Friday, April 8, 2011

Debugging Is An Art

Most of the time, debugging is an art. It takes a careful balance of knowledge, hard-won experience, compiler tools, investigative skills, and loads of patience. But sometimes there comes a point when even these things have their limits and you throw your hands in the air in frustration trying to figure out what is going wrong.

Case in point: the strange texture bugs I was finding when I tested my engine on a Vista laptop.

Every other feature seemed to be working fine on the laptop, but every time I used a texture, the results were unpredictable. Often times, when rendering a tile map and some terrain features, the same texture would be used everywhere even though the tile map called for a variety of textures to be used...especially when rendering mountains.

Then, when testing some animation features, the textures on the animated model would look okay at first, but when I pressed a key (and another model came onto the screen), the texture on the original model swapped places with the new model that was being rendered.

Ugh.

Then I created a tile map with an array of textures just to test those functions.

The entire map was rendered with the exact same texture.

Can you say, hello brick wall? What was strange was that the issue was only occuring on the Vista laptop, and was not occuring on the XP box or the Windows 2000 I tested the engine on.

Somewhere, in the back of my mind, I kept wondering if it was a graphics driver issue.

I started eliminating possibilities. Was there some unitialized variable somewhere that was holding unpredictable values? Nope. Was the texture loading function failing? After lots of investigative work, the answer appeared to be no.

Then, I spotted a type/casting issue. Surely that must be it, I thought. Fixed the bug. Recompiled and tried again.

No dice.

At this point, things were getting discouraging. To add to the issues, the frame rates on the Vista machine were down by 10-15 fps compared to the XP machine. I know it is a laptop with a low-end processor, but this was ridiculous.

So I checked out some forums. I looked into the OpenGL on Vista issues. I prayed about it. Ugh...I was ready to just give up and live with it.

Then, I checked on the graphics drivers issue. According to the Device Manager's "Update Driver" feature it said I had the most current version of the driver installed.

I didn't buy it.

I went to the manufacturer's website and checked on the drivers that were available. And wouldn't you know it, there was a driver out there that had an update date of 2007 (vs. 2006, which was pre-installed on the machine itself).

At this point I was so used to hitting brick walls with these bugs that I didn't hold out hope. I was preparing a "Plan B". And C. And D. And E...

I installed the new drivers, ready to hit the rollback button if necessary.

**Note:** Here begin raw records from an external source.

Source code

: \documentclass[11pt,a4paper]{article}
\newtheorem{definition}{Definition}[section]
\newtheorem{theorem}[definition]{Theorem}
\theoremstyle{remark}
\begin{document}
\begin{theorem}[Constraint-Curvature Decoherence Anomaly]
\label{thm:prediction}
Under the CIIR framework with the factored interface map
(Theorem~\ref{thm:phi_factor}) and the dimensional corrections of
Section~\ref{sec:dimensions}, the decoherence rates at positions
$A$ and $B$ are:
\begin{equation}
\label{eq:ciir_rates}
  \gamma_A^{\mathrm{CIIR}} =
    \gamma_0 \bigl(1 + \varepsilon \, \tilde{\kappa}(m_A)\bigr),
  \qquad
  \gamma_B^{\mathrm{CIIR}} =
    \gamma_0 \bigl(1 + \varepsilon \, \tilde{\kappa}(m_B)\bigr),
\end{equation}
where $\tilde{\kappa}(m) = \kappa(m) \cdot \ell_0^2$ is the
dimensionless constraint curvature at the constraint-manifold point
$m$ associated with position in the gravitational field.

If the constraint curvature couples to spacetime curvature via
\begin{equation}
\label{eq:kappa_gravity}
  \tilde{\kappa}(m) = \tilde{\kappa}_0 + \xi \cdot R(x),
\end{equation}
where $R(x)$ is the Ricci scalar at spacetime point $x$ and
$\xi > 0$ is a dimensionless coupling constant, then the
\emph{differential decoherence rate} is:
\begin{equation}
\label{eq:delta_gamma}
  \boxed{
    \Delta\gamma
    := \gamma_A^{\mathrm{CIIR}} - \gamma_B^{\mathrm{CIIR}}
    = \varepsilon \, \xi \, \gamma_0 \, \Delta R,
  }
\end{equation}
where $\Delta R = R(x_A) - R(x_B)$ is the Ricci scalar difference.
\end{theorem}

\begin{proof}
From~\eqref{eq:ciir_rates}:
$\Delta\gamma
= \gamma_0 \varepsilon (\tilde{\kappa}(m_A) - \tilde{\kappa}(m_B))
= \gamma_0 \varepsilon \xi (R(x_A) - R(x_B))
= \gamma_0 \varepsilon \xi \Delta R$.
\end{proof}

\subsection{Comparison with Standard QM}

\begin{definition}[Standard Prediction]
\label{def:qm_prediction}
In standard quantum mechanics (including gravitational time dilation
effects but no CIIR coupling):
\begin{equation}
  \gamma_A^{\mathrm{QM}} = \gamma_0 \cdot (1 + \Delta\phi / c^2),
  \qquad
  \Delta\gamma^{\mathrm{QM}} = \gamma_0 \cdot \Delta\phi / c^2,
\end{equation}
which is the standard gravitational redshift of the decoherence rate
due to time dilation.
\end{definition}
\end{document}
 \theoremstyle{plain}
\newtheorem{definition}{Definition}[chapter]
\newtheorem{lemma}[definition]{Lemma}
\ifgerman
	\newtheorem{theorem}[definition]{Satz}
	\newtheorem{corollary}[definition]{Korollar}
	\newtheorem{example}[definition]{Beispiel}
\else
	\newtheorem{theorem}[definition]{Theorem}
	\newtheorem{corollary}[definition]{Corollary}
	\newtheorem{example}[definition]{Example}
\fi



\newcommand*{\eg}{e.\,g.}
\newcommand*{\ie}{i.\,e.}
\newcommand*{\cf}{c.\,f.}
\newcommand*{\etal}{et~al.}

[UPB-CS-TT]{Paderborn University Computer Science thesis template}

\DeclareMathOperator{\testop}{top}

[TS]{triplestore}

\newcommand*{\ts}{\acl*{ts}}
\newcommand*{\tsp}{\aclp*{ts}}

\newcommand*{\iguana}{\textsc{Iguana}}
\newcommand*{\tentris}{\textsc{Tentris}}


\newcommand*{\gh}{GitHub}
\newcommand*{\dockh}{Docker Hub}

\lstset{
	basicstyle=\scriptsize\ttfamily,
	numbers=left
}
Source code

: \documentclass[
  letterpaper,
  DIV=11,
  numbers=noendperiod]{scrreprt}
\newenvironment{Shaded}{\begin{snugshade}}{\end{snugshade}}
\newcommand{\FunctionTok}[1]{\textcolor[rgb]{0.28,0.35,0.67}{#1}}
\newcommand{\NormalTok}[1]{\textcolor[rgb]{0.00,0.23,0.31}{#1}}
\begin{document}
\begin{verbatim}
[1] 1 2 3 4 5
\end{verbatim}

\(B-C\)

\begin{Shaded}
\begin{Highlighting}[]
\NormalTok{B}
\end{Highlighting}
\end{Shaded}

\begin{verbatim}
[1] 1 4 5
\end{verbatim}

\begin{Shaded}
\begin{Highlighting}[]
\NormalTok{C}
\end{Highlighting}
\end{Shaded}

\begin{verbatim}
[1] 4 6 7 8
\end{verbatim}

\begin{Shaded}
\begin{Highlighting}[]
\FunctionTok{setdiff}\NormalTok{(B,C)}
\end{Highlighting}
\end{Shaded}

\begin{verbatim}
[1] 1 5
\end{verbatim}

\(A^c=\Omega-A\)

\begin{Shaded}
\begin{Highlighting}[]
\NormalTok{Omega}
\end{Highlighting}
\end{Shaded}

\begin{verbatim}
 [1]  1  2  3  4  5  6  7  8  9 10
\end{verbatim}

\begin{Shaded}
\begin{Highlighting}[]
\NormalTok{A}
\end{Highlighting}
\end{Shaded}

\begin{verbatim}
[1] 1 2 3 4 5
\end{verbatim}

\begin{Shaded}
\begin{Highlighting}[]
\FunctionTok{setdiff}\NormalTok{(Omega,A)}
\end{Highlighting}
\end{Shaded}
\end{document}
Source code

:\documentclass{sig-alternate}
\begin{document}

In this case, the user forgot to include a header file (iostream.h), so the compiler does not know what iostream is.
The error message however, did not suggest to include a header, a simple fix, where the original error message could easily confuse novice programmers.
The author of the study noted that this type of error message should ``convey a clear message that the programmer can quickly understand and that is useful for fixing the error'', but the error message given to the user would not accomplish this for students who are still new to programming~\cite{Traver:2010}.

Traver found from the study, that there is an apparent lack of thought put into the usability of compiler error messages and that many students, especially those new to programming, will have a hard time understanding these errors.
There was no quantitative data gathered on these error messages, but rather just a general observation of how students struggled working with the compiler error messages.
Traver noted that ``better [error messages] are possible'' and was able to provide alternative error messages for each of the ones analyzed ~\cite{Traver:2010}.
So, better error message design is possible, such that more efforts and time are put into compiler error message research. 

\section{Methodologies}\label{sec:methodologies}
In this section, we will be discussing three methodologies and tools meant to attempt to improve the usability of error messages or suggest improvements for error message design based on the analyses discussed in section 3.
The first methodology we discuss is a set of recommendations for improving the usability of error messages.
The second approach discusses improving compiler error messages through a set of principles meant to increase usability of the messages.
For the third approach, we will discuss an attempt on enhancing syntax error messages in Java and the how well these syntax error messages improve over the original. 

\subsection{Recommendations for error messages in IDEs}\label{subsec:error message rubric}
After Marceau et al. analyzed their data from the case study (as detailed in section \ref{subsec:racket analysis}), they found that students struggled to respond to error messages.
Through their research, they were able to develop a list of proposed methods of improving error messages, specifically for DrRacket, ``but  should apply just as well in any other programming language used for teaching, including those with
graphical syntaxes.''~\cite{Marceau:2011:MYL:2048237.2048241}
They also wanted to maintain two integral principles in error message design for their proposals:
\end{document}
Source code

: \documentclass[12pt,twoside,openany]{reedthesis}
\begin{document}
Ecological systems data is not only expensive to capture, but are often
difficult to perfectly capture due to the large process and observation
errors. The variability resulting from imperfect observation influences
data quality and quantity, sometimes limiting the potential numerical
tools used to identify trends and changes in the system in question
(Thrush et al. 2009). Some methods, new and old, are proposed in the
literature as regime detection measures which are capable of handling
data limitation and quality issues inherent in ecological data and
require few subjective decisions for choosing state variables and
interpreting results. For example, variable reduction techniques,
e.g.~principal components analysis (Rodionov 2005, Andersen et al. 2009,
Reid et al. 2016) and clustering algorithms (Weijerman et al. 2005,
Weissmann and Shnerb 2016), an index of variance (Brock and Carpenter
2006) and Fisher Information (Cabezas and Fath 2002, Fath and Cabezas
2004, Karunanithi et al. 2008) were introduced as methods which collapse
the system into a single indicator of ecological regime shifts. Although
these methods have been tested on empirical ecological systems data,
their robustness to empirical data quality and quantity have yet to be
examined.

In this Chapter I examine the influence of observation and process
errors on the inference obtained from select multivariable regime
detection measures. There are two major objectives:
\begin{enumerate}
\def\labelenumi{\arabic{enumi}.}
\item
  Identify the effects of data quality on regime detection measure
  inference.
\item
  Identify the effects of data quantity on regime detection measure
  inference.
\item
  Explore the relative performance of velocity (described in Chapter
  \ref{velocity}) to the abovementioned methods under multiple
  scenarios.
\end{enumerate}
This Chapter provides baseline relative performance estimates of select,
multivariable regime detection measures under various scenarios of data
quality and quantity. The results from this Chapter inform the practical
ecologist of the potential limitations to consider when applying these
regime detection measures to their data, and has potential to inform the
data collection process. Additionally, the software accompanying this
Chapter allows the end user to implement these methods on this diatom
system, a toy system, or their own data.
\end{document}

And then I tried the engine again.

In one swoop, a whole class of bugs was wiped out. Every. Single. One of them.

The texturing issues went away. Completely. The frame rates shot up 10-15 fps, and in some cases it was faster than my XP machine. Wow what a relief! Now I can really, truly, start focusing on game design.

Moral: check your drivers!

Monday, April 4, 2011

Water, Water Everywhere

Today's screenshot, while rather uneventful looking, actually represents a significant step forward for the engine.


It represents weeks of work...and the final promotion of the water mesh concept into the map tool (and subsequently rendered by the engine). In other words, I can now add water meshes/features to my tile maps, similar to how terrain features (mountains, hills, etc.) can be added to a tile map. Then, when the map is imported into the engine, it will be rendered as a water feature, just like other terrain features.

Additionally, I have also been testing the engine on a Vista machine, as well as a Windows 2000 machine. There are a few minor bugs on each system to work out, but they are not showstoppers. At this point, the engine is officially "feature complete" and I'll be enlisting some other users soon to get rid of as many bugs as possible before moving ahead with games building.